**Task prompt**
The listing needs restating word for word.

Information provided START

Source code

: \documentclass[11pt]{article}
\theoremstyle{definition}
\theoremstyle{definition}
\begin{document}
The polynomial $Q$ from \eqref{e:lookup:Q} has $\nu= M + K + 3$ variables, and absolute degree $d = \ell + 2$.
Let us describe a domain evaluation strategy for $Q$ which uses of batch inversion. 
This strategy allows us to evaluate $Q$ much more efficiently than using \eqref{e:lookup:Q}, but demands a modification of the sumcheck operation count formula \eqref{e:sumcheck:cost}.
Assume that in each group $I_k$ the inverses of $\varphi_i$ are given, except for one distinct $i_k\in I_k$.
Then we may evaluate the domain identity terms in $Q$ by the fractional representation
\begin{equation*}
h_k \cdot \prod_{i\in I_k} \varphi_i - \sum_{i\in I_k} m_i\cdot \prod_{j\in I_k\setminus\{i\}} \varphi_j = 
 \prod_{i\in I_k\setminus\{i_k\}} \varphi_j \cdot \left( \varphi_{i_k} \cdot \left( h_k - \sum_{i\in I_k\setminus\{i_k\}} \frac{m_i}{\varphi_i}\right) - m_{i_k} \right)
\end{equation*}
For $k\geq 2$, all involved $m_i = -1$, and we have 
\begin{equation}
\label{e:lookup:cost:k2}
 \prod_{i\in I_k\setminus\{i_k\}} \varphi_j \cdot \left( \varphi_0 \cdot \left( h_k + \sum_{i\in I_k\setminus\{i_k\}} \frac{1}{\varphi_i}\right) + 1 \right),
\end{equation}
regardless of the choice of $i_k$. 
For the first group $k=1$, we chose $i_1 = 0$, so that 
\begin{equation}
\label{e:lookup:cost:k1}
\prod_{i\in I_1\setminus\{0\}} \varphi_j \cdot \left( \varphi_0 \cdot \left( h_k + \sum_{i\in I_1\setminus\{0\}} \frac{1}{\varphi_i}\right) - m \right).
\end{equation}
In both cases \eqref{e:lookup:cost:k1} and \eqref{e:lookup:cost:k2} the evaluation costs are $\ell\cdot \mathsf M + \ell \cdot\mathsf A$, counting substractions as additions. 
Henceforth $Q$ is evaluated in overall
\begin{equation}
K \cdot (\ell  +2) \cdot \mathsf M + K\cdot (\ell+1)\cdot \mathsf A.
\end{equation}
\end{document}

Information provided END

**Output**
Source code

: \documentclass[11pt]{article}
\theoremstyle{definition}
\theoremstyle{definition}
\begin{document}
The polynomial $Q$ from \eqref{e:lookup:Q} has $\nu= M + K + 3$ variables, and absolute degree $d = \ell + 2$.
Let us describe a domain evaluation strategy for $Q$ which uses of batch inversion. 
This strategy allows us to evaluate $Q$ much more efficiently than using \eqref{e:lookup:Q}, but demands a modification of the sumcheck operation count formula \eqref{e:sumcheck:cost}.
Assume that in each group $I_k$ the inverses of $\varphi_i$ are given, except for one distinct $i_k\in I_k$.
Then we may evaluate the domain identity terms in $Q$ by the fractional representation
\begin{equation*}
h_k \cdot \prod_{i\in I_k} \varphi_i - \sum_{i\in I_k} m_i\cdot \prod_{j\in I_k\setminus\{i\}} \varphi_j = 
 \prod_{i\in I_k\setminus\{i_k\}} \varphi_j \cdot \left( \varphi_{i_k} \cdot \left( h_k - \sum_{i\in I_k\setminus\{i_k\}} \frac{m_i}{\varphi_i}\right) - m_{i_k} \right)
\end{equation*}
For $k\geq 2$, all involved $m_i = -1$, and we have 
\begin{equation}
\label{e:lookup:cost:k2}
 \prod_{i\in I_k\setminus\{i_k\}} \varphi_j \cdot \left( \varphi_0 \cdot \left( h_k + \sum_{i\in I_k\setminus\{i_k\}} \frac{1}{\varphi_i}\right) + 1 \right),
\end{equation}
regardless of the choice of $i_k$. 
For the first group $k=1$, we chose $i_1 = 0$, so that 
\begin{equation}
\label{e:lookup:cost:k1}
\prod_{i\in I_1\setminus\{0\}} \varphi_j \cdot \left( \varphi_0 \cdot \left( h_k + \sum_{i\in I_1\setminus\{0\}} \frac{1}{\varphi_i}\right) - m \right).
\end{equation}
In both cases \eqref{e:lookup:cost:k1} and \eqref{e:lookup:cost:k2} the evaluation costs are $\ell\cdot \mathsf M + \ell \cdot\mathsf A$, counting substractions as additions. 
Henceforth $Q$ is evaluated in overall
\begin{equation}
K \cdot (\ell  +2) \cdot \mathsf M + K\cdot (\ell+1)\cdot \mathsf A.
\end{equation}
\end{document}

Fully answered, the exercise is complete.